The first grain freighter from Ukraine since the beginning of the war crossed the Bosphorus towards Lebanon on Wednesday: a success for Turkey, which negotiated the Istanbul Grain Agreement. More ships are to follow, but President Recep Tayyip Erdogan is already aiming higher.
This Friday he will be the first head of state of a NATO country to travel to Russia to see Kremlin chief Vladimir Putin since the beginning of the war. As a mediator in the Ukraine war, Erdogan wants to explore options for a ceasefire.
Erdogan can really use foreign policy successes. Ten months before the next parliamentary and presidential elections, his government has its back against the wall because of the economic crisis in Turkey. With his central role in efforts to defuse the Ukraine conflict, 68-year-old Erdogan can present himself to voters as a world-class statesman.
The entry into force of the Istanbul Grain Agreement has boosted Erdogan’s international prestige. That’s why the president now has the confidence to persuade Putin to sign a ceasefire with Kyiv. He has been working closely with the Russian President for years.
The President is not a born foreign politician. He doesn’t speak any foreign languages and doesn’t think much of diplomatic restraint. When he sat down with the heads of government of Finland and Sweden at the NATO summit in Madrid in June to discuss Turkey’s threat of vetoing the two countries’ NATO membership, he opened the meeting by saying: “Actually, I don’t want to talk to you.” Last year, Erdogan threatened to throw out ten Western ambassadors, who had annoyed him.
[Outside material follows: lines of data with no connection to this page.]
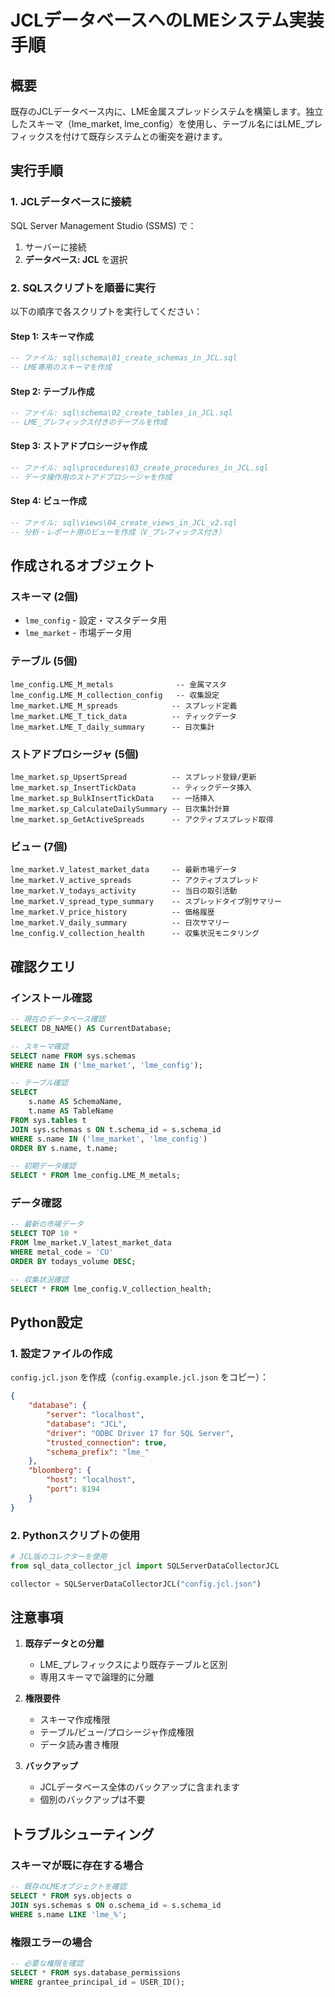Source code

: # JCLデータベースへのLMEシステム実装手順

## 概要

既存のJCLデータベース内に、LME金属スプレッドシステムを構築します。独立したスキーマ（lme_market, lme_config）を使用し、テーブル名にはLME_プレフィックスを付けて既存システムとの衝突を避けます。

## 実行手順

### 1. JCLデータベースに接続

SQL Server Management Studio (SSMS) で：
1. サーバーに接続
2. **データベース: JCL** を選択

### 2. SQLスクリプトを順番に実行

以下の順序で各スクリプトを実行してください：

#### Step 1: スキーマ作成
```sql
-- ファイル: sql\schema\01_create_schemas_in_JCL.sql
-- LME専用のスキーマを作成
```

#### Step 2: テーブル作成
```sql
-- ファイル: sql\schema\02_create_tables_in_JCL.sql
-- LME_プレフィックス付きのテーブルを作成
```

#### Step 3: ストアドプロシージャ作成
```sql
-- ファイル: sql\procedures\03_create_procedures_in_JCL.sql
-- データ操作用のストアドプロシージャを作成
```

#### Step 4: ビュー作成
```sql
-- ファイル: sql\views\04_create_views_in_JCL_v2.sql
-- 分析・レポート用のビューを作成（V_プレフィックス付き）
```

## 作成されるオブジェクト

### スキーマ (2個)
- `lme_config` - 設定・マスタデータ用
- `lme_market` - 市場データ用

### テーブル (5個)
```
lme_config.LME_M_metals              -- 金属マスタ
lme_config.LME_M_collection_config   -- 収集設定
lme_market.LME_M_spreads            -- スプレッド定義
lme_market.LME_T_tick_data          -- ティックデータ
lme_market.LME_T_daily_summary      -- 日次集計
```

### ストアドプロシージャ (5個)
```
lme_market.sp_UpsertSpread          -- スプレッド登録/更新
lme_market.sp_InsertTickData        -- ティックデータ挿入
lme_market.sp_BulkInsertTickData    -- 一括挿入
lme_market.sp_CalculateDailySummary -- 日次集計計算
lme_market.sp_GetActiveSpreads      -- アクティブスプレッド取得
```

### ビュー (7個)
```
lme_market.V_latest_market_data     -- 最新市場データ
lme_market.V_active_spreads         -- アクティブスプレッド
lme_market.V_todays_activity        -- 当日の取引活動
lme_market.V_spread_type_summary    -- スプレッドタイプ別サマリー
lme_market.V_price_history          -- 価格履歴
lme_market.V_daily_summary          -- 日次サマリー
lme_config.V_collection_health      -- 収集状況モニタリング
```

## 確認クエリ

### インストール確認
```sql
-- 現在のデータベース確認
SELECT DB_NAME() AS CurrentDatabase;

-- スキーマ確認
SELECT name FROM sys.schemas 
WHERE name IN ('lme_market', 'lme_config');

-- テーブル確認
SELECT 
    s.name AS SchemaName,
    t.name AS TableName
FROM sys.tables t
JOIN sys.schemas s ON t.schema_id = s.schema_id
WHERE s.name IN ('lme_market', 'lme_config')
ORDER BY s.name, t.name;

-- 初期データ確認
SELECT * FROM lme_config.LME_M_metals;
```

### データ確認
```sql
-- 最新の市場データ
SELECT TOP 10 * 
FROM lme_market.V_latest_market_data
WHERE metal_code = 'CU'
ORDER BY todays_volume DESC;

-- 収集状況確認
SELECT * FROM lme_config.V_collection_health;
```

## Python設定

### 1. 設定ファイルの作成

`config.jcl.json` を作成（`config.example.jcl.json` をコピー）：

```json
{
    "database": {
        "server": "localhost",
        "database": "JCL",
        "driver": "ODBC Driver 17 for SQL Server",
        "trusted_connection": true,
        "schema_prefix": "lme_"
    },
    "bloomberg": {
        "host": "localhost",
        "port": 8194
    }
}
```

### 2. Pythonスクリプトの使用

```python
# JCL版のコレクターを使用
from sql_data_collector_jcl import SQLServerDataCollectorJCL

collector = SQLServerDataCollectorJCL("config.jcl.json")
```

## 注意事項

1. **既存データとの分離**
   - LME_プレフィックスにより既存テーブルと区別
   - 専用スキーマで論理的に分離

2. **権限要件**
   - スキーマ作成権限
   - テーブル/ビュー/プロシージャ作成権限
   - データ読み書き権限

3. **バックアップ**
   - JCLデータベース全体のバックアップに含まれます
   - 個別のバックアップは不要

## トラブルシューティング

### スキーマが既に存在する場合
```sql
-- 既存のLMEオブジェクトを確認
SELECT * FROM sys.objects o
JOIN sys.schemas s ON o.schema_id = s.schema_id
WHERE s.name LIKE 'lme_%';
```

### 権限エラーの場合
```sql
-- 必要な権限を確認
SELECT * FROM sys.database_permissions
WHERE grantee_principal_id = USER_ID();
```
In the Ukraine conflict, Erdogan is taking a middle course. Turkey supplies combat drones to Ukraine but does not participate in Western sanctions against Russia. Putin has come to terms with that. At his most recent meeting with Erdogan last week in Tehran, the Kremlin chief even asked whether Russia could also have Turkish drones, as Erdogan’s spokesman Ibrahim Kalin reported on TV Channel 7. Putin’s request was “half joking,” Kalin said. Erdogan answered with a smile, but Russia will not get drones.
Kalin knows such anecdotes because he attends all of Erdogan’s important meetings with foreign heads of state. The 50-year-old is more than Erdogan’s presidential spokesman and chief adviser. Kalin, who speaks perfect English, is the foreign policy professional and polished diplomat among Erdogan’s closest associates.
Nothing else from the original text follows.